** Opening Materials provided block **

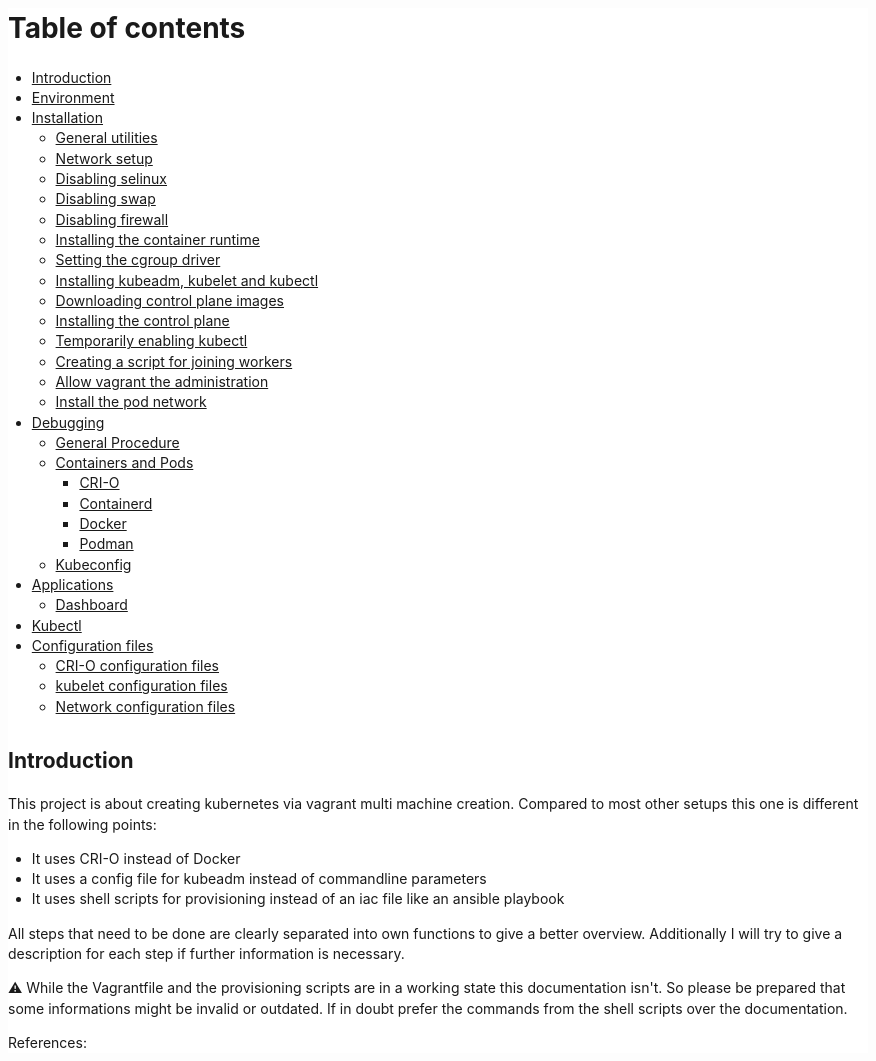 # Table of contents 

- [Introduction](#introduction)
- [Environment](#environment)
- [Installation](#installation)
  - [General utilities](#general-utilities)
  - [Network setup](#network-setup)
  - [Disabling selinux](#disabling-selinux)
  - [Disabling swap](#disabling-swap)
  - [Disabling firewall](#disabling-firewall)
  - [Installing the container runtime](#installing-the-container-runtime)
  - [Setting the cgroup driver](#setting-the-cgroup-driver)
  - [Installing kubeadm, kubelet and kubectl](#installing-kubeadm-kubelet-and-kubectl)
  - [Downloading control plane images](#downloading-control-plane-images)
  - [Installing the control plane](#installing-the-control-plane)
  - [Temporarily enabling kubectl](#temporarily-enabling-kubectl)
  - [Creating a script for joining workers](#creating-a-script-for-joining-workers)
  - [Allow vagrant the administration](#allow-vagrant-the-administration)
  - [Install the pod network](#install-the-pod-network)
- [Debugging](#debugging)
  - [General Procedure](#general-procedure)
  - [Containers and Pods](#containers-and-pods)
    - [CRI-O](#cri-o)
    - [Containerd](#containerd)
    - [Docker](#docker)
    - [Podman](#podman)
  - [Kubeconfig](#kubeconfig)
- [Applications](#applications)
  - [Dashboard](#dashboard)
- [Kubectl](#kubectl)
- [Configuration files](#configuration-files)
  - [CRI-O configuration files](#cri-o-configuration-files)
  - [kubelet configuration files](#kubelet-configuration-files)
  - [Network configuration files](#network-configuration-files)

## Introduction

This project is about creating kubernetes via vagrant multi machine creation. Compared to most other setups this one is different in the following points:

- It uses CRI-O instead of Docker
- It uses a config file for kubeadm instead of commandline parameters
- It uses shell scripts for provisioning instead of an iac file like an ansible playbook

All steps that need to be done are clearly separated into own functions to give a better overview. Additionally I will try to give a description for each step if further information is necessary.

:warning: While the Vagrantfile and the provisioning scripts are in a working state this documentation isn't. So please be prepared that some informations might be invalid or outdated. If in doubt prefer the commands from the shell scripts over the documentation.

References:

** Closing Materials provided block **

▶ _Brief_: Quote, word for word, every line starting at the one that contains "over the documentation." and ending with the final line of the entries.

▶ _Answer space_:
:warning: While the Vagrantfile and the provisioning scripts are in a working state this documentation isn't. So please be prepared that some informations might be invalid or outdated. If in doubt prefer the commands from the shell scripts over the documentation.

References:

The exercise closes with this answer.